WHAT THE EXERCISE ASKS - Return all of the entries exactly, with nothing added or left out.

RECORDED INFORMATION -
──────────────────────────────
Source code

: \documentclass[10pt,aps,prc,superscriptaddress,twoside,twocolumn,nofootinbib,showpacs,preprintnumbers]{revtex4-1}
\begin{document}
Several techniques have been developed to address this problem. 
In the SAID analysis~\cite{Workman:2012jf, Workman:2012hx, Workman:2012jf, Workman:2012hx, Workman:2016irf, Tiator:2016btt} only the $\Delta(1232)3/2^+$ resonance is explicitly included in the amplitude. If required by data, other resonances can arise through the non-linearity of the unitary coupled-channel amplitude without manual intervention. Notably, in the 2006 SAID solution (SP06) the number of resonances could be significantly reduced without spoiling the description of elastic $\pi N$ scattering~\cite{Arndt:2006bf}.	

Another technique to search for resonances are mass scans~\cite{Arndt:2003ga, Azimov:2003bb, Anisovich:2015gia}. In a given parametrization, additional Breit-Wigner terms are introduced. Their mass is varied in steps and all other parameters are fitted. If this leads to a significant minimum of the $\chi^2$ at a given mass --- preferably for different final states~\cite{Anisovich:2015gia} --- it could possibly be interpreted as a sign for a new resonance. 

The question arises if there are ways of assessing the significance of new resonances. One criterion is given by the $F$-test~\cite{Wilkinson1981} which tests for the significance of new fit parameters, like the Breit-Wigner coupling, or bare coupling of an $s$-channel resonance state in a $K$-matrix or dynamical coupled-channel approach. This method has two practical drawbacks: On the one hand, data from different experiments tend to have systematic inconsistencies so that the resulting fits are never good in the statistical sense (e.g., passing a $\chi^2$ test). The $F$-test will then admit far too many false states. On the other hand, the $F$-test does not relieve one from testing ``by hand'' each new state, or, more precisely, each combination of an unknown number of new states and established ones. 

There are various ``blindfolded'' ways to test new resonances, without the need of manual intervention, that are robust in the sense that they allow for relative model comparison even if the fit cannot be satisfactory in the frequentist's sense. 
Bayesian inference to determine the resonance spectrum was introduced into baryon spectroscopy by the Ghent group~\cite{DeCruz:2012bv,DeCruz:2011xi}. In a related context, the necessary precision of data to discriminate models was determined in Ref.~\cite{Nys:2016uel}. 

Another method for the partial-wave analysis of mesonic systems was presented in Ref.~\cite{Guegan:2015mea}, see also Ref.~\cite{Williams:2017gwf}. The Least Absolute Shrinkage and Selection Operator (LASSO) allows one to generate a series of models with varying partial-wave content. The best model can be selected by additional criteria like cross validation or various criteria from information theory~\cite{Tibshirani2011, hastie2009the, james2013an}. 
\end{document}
──────────────────────────────
SOLVED PROBLEM -
Source code

: \documentclass[10pt,aps,prc,superscriptaddress,twoside,twocolumn,nofootinbib,showpacs,preprintnumbers]{revtex4-1}
\begin{document}
Several techniques have been developed to address this problem. 
In the SAID analysis~\cite{Workman:2012jf, Workman:2012hx, Workman:2012jf, Workman:2012hx, Workman:2016irf, Tiator:2016btt} only the $\Delta(1232)3/2^+$ resonance is explicitly included in the amplitude. If required by data, other resonances can arise through the non-linearity of the unitary coupled-channel amplitude without manual intervention. Notably, in the 2006 SAID solution (SP06) the number of resonances could be significantly reduced without spoiling the description of elastic $\pi N$ scattering~\cite{Arndt:2006bf}.	

Another technique to search for resonances are mass scans~\cite{Arndt:2003ga, Azimov:2003bb, Anisovich:2015gia}. In a given parametrization, additional Breit-Wigner terms are introduced. Their mass is varied in steps and all other parameters are fitted. If this leads to a significant minimum of the $\chi^2$ at a given mass --- preferably for different final states~\cite{Anisovich:2015gia} --- it could possibly be interpreted as a sign for a new resonance. 

The question arises if there are ways of assessing the significance of new resonances. One criterion is given by the $F$-test~\cite{Wilkinson1981} which tests for the significance of new fit parameters, like the Breit-Wigner coupling, or bare coupling of an $s$-channel resonance state in a $K$-matrix or dynamical coupled-channel approach. This method has two practical drawbacks: On the one hand, data from different experiments tend to have systematic inconsistencies so that the resulting fits are never good in the statistical sense (e.g., passing a $\chi^2$ test). The $F$-test will then admit far too many false states. On the other hand, the $F$-test does not relieve one from testing ``by hand'' each new state, or, more precisely, each combination of an unknown number of new states and established ones. 

There are various ``blindfolded'' ways to test new resonances, without the need of manual intervention, that are robust in the sense that they allow for relative model comparison even if the fit cannot be satisfactory in the frequentist's sense. 
Bayesian inference to determine the resonance spectrum was introduced into baryon spectroscopy by the Ghent group~\cite{DeCruz:2012bv,DeCruz:2011xi}. In a related context, the necessary precision of data to discriminate models was determined in Ref.~\cite{Nys:2016uel}. 

Another method for the partial-wave analysis of mesonic systems was presented in Ref.~\cite{Guegan:2015mea}, see also Ref.~\cite{Williams:2017gwf}. The Least Absolute Shrinkage and Selection Operator (LASSO) allows one to generate a series of models with varying partial-wave content. The best model can be selected by additional criteria like cross validation or various criteria from information theory~\cite{Tibshirani2011, hastie2009the, james2013an}. 
\end{document}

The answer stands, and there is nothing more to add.